Since 2003, Liberia has made admirable economic strides in overcoming the legacy of two civil wars that left the country’s infrastructure and institutions in ruins. But in 2014, Liberia was once again plunged into the abyss by the deadly Ebola crisis which stalled the country’s considerable economic progress.
In 2015, IFC and GAFSP joined forces to support Liberian cocoa farmers in their efforts towards economic recovery following the Ebola crisis. This project was part of IFC’s Ebola Recovery Program which required a timely reaction to provide financing to local private companies to reach outgrowers and smallholder farmers and increase agricultural productivity.
The project is a blended finance solution from IFC and the Private Sector Window of GAFSP to provide long-term affordable financing to small cocoa farmers through Wienco Liberia. The funding provides capital for Wienco to build increased storage facilities across Liberia and offer pre-harvest financing of fertilizers and agricultural inputs to benefit small cocoa farmers in the country. The project consists of a six-year loan of up to $5 million, in which IFC provides up to $2.5 million and GAFSP provides a concessional loan of up to $2.5 million.
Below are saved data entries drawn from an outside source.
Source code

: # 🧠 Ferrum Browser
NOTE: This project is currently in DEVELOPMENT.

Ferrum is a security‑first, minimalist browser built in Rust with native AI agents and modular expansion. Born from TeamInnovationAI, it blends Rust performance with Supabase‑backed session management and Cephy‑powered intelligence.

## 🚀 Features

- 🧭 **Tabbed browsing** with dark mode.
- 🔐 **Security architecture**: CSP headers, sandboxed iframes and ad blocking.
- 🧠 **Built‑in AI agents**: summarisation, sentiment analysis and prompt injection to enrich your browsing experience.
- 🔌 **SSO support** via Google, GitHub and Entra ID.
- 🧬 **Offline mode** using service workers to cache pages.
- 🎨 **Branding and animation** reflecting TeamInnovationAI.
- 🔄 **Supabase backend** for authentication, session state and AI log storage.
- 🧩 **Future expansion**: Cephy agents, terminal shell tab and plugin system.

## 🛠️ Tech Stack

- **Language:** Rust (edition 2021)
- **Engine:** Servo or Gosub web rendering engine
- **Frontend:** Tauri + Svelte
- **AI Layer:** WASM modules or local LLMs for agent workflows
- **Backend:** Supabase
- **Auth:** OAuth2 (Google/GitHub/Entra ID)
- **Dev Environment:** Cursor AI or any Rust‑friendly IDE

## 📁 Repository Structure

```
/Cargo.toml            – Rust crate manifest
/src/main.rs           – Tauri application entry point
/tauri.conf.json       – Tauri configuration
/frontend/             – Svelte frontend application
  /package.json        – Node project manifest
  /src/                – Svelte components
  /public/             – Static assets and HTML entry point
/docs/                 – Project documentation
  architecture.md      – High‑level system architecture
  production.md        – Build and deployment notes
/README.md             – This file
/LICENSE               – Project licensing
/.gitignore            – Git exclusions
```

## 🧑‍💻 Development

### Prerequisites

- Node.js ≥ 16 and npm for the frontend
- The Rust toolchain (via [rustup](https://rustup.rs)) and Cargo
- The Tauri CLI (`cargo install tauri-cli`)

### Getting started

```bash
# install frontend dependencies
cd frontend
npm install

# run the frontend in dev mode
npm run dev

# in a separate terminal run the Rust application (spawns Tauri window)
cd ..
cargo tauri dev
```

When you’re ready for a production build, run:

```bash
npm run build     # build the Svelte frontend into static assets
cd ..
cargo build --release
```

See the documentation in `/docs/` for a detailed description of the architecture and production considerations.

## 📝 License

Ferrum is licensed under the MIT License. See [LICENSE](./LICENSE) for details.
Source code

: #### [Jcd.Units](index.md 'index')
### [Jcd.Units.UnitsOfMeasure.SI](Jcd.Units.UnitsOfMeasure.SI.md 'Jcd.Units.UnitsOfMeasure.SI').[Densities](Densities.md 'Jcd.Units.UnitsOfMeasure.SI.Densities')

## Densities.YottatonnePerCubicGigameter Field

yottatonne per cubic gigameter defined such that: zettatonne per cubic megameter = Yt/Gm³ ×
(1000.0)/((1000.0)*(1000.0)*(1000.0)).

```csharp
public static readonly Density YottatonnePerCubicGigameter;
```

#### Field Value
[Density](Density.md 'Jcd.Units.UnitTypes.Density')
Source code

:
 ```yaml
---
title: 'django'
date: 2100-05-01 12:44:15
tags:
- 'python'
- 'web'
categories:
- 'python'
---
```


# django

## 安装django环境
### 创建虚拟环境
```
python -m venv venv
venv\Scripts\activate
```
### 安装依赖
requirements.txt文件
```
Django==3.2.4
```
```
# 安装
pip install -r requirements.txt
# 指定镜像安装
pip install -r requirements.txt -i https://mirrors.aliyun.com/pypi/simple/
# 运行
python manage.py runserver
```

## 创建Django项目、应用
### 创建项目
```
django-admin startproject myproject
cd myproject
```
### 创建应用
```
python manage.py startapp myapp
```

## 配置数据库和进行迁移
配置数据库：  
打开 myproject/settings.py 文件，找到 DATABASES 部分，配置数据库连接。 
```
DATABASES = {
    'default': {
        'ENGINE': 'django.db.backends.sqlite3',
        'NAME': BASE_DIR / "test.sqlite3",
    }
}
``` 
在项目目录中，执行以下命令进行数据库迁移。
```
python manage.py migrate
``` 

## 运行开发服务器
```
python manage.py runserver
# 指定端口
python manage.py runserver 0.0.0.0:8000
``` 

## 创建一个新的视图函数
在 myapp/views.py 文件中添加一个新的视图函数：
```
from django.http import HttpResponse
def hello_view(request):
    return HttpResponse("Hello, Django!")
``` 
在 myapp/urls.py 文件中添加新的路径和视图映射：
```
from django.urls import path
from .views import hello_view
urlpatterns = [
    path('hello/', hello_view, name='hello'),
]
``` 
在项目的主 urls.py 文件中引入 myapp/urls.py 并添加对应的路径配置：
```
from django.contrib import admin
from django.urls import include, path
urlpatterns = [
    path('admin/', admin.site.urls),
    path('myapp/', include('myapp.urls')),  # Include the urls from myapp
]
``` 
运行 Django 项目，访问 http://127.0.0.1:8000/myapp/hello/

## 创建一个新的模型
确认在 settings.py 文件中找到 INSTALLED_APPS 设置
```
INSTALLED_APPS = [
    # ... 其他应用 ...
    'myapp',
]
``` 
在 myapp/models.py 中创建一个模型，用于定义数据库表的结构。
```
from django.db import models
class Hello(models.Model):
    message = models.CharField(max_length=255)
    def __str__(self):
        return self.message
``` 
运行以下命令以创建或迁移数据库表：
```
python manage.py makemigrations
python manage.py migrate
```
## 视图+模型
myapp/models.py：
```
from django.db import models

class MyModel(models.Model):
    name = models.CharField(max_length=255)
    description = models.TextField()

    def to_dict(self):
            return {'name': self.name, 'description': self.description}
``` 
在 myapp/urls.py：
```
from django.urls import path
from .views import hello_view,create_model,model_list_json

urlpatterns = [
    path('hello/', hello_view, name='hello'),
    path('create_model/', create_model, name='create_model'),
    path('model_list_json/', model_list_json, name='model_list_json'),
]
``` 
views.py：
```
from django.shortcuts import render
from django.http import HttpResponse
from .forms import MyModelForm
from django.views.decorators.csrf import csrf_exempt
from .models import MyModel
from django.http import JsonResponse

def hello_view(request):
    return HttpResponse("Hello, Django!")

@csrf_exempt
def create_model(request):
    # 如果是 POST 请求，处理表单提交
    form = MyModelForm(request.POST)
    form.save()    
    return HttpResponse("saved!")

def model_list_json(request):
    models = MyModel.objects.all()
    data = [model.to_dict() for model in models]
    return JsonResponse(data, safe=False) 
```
200% increase in cocoa yields
Wienco Liberia will partner with farmer associations to provide affordable agricultural inputs to farmers on a reliable and efficient basis. The Liberian cocoa farmers in this project can expect a total increase of 200 percent in their cocoa yields over the next five years – from approximately 750 kgs per hectare without the use of inputs to 2,250 kgs per hectare, based on the disciplined application of Wienco’s input package.
160% increase in farmer incomes
This project aims to deliver transformative and sustainable benefits to local communities in Liberia as they emerge from the height of the Ebola crisis. Thanks to the expected increase in their cocoa yields, farmers will have an anticipated increase of 160 percent in their incomes over the next five years.
7,500 new farmers will benefit
Over the next five years, it is expected that this project will reach up to 7,500 cocoa farmers across Liberia from the current base of 1,500 farmers.